━━━━━ RECORDS SHOWN ━━━━━

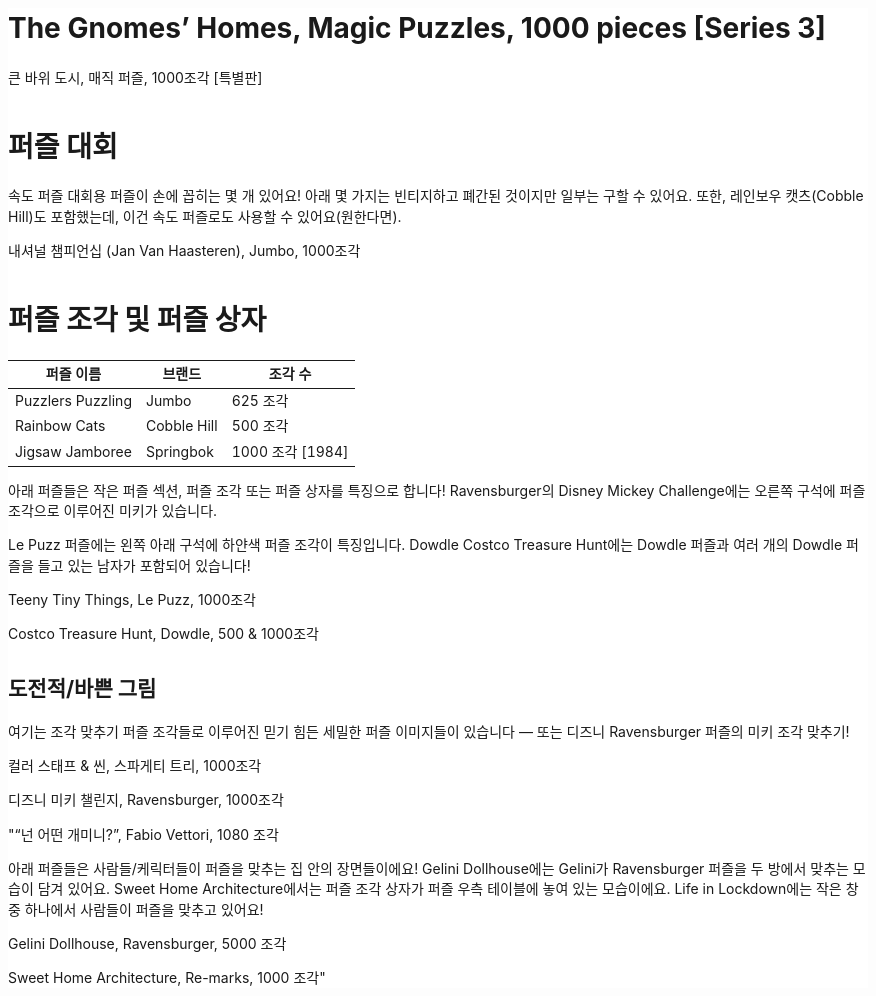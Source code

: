 # The Gnomes’ Homes, Magic Puzzles, 1000 pieces [Series 3]



큰 바위 도시, 매직 퍼즐, 1000조각 [특별판]

# 퍼즐 대회

속도 퍼즐 대회용 퍼즐이 손에 꼽히는 몇 개 있어요! 아래 몇 가지는 빈티지하고 폐간된 것이지만 일부는 구할 수 있어요. 또한, 레인보우 캣츠(Cobble Hill)도 포함했는데, 이건 속도 퍼즐로도 사용할 수 있어요(원한다면). 

내셔널 챔피언십 (Jan Van Haasteren), Jumbo, 1000조각



# 퍼즐 조각 및 퍼즐 상자

| 퍼즐 이름 | 브랜드 | 조각 수 |
|---|---|---|
| Puzzlers Puzzling | Jumbo | 625 조각 |
| Rainbow Cats | Cobble Hill | 500 조각 |
| Jigsaw Jamboree | Springbok | 1000 조각 [1984] |



아래 퍼즐들은 작은 퍼즐 섹션, 퍼즐 조각 또는 퍼즐 상자를 특징으로 합니다! Ravensburger의 Disney Mickey Challenge에는 오른쪽 구석에 퍼즐 조각으로 이루어진 미키가 있습니다.

Le Puzz 퍼즐에는 왼쪽 아래 구석에 하얀색 퍼즐 조각이 특징입니다. Dowdle Costco Treasure Hunt에는 Dowdle 퍼즐과 여러 개의 Dowdle 퍼즐을 들고 있는 남자가 포함되어 있습니다!

Teeny Tiny Things, Le Puzz, 1000조각

Costco Treasure Hunt, Dowdle, 500 & 1000조각



## 도전적/바쁜 그림

여기는 조각 맞추기 퍼즐 조각들로 이루어진 믿기 힘든 세밀한 퍼즐 이미지들이 있습니다 — 또는 디즈니 Ravensburger 퍼즐의 미키 조각 맞추기!

컬러 스태프 & 씬, 스파게티 트리, 1000조각

디즈니 미키 챌린지, Ravensburger, 1000조각



"“넌 어떤 개미니?”, Fabio Vettori, 1080 조각

아래 퍼즐들은 사람들/케릭터들이 퍼즐을 맞추는 집 안의 장면들이에요! Gelini Dollhouse에는 Gelini가 Ravensburger 퍼즐을 두 방에서 맞추는 모습이 담겨 있어요. Sweet Home Architecture에서는 퍼즐 조각 상자가 퍼즐 우측 테이블에 놓여 있는 모습이에요. Life in Lockdown에는 작은 창 중 하나에서 사람들이 퍼즐을 맞추고 있어요!

Gelini Dollhouse, Ravensburger, 5000 조각

Sweet Home Architecture, Re-marks, 1000 조각"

━━━━━

§ **WHAT YOU WILL DO**
Set down the records above exactly as written, beginning with the first line and ending with the line that contains "아래 퍼즐들은 작은 퍼즐", and do not include pictures.

§ **WRITTEN RESPONSE**
Source code

: # The Gnomes’ Homes, Magic Puzzles, 1000 pieces [Series 3]



큰 바위 도시, 매직 퍼즐, 1000조각 [특별판]

# 퍼즐 대회

속도 퍼즐 대회용 퍼즐이 손에 꼽히는 몇 개 있어요! 아래 몇 가지는 빈티지하고 폐간된 것이지만 일부는 구할 수 있어요. 또한, 레인보우 캣츠(Cobble Hill)도 포함했는데, 이건 속도 퍼즐로도 사용할 수 있어요(원한다면). 

내셔널 챔피언십 (Jan Van Haasteren), Jumbo, 1000조각



# 퍼즐 조각 및 퍼즐 상자

| 퍼즐 이름 | 브랜드 | 조각 수 |
|---|---|---|
| Puzzlers Puzzling | Jumbo | 625 조각 |
| Rainbow Cats | Cobble Hill | 500 조각 |
| Jigsaw Jamboree | Springbok | 1000 조각 [1984] |



아래 퍼즐들은 작은 퍼즐 섹션, 퍼즐 조각 또는 퍼즐 상자를 특징으로 합니다! Ravensburger의 Disney Mickey Challenge에는 오른쪽 구석에 퍼즐 조각으로 이루어진 미키가 있습니다.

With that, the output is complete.